▶ **WHAT YOU ARE ASKED TO DO**
Please tell how many of the lines below contain "harmonic", using only a number.

[Plain-text document sources]

════════

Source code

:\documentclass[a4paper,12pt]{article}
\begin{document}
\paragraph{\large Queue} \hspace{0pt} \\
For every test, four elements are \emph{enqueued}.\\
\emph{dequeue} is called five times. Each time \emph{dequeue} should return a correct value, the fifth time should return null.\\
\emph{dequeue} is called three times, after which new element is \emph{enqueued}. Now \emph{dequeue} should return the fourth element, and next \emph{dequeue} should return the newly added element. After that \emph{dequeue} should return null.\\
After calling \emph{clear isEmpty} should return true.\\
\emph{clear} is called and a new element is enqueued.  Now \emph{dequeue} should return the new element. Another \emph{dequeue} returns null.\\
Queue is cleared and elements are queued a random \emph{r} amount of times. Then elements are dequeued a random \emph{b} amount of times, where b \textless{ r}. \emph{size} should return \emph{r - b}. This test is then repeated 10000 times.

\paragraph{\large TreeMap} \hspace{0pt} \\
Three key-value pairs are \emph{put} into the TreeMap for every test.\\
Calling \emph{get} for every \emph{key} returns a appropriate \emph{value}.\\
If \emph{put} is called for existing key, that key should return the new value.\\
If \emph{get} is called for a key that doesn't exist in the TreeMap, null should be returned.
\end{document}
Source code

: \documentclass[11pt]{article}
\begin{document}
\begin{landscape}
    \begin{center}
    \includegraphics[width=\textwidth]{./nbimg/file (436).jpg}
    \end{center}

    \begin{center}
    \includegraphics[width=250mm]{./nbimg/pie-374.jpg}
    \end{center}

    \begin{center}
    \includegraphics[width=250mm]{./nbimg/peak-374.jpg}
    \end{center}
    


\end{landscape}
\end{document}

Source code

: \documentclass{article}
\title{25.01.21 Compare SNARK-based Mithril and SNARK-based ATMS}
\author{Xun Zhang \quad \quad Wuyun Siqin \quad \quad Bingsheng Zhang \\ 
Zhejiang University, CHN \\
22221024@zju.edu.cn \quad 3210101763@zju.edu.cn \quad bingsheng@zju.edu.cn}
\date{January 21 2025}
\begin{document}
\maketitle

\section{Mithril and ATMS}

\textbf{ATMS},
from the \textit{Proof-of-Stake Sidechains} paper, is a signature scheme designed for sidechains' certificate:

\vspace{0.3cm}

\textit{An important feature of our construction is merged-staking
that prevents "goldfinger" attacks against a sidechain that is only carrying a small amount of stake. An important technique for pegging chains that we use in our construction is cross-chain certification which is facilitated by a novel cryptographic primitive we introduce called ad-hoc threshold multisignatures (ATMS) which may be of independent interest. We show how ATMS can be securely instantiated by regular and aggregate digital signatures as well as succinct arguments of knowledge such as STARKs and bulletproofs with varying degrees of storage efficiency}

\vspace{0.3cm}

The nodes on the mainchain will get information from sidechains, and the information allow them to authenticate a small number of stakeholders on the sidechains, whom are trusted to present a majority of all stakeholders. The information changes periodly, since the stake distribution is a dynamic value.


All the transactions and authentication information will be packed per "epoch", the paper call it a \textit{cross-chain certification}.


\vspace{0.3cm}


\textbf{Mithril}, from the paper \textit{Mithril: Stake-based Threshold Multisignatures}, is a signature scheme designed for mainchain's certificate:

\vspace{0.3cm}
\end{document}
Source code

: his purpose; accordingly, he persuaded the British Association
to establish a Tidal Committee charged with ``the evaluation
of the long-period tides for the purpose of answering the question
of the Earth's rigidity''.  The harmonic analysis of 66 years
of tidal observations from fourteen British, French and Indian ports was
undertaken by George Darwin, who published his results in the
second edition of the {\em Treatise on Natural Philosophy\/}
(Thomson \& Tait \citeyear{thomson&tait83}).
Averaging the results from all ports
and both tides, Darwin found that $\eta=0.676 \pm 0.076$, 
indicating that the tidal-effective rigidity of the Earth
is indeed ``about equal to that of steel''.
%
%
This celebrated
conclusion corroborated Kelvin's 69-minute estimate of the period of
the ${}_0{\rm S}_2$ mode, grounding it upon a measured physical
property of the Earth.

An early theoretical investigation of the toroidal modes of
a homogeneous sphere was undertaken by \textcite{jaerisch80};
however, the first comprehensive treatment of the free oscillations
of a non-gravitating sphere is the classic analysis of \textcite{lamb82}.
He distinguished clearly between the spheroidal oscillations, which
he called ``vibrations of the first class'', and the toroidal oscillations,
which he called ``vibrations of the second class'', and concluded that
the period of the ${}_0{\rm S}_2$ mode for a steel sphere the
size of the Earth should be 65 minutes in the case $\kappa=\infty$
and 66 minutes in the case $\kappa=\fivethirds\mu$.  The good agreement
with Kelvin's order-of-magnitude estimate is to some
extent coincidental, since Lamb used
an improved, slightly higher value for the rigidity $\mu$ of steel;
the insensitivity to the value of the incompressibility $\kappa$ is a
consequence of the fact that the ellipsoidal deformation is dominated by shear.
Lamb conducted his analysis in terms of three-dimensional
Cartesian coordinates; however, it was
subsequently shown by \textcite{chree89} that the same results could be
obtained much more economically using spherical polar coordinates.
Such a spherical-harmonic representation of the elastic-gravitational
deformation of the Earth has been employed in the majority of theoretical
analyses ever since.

════════

▶ **WORKED SOLUTION**
2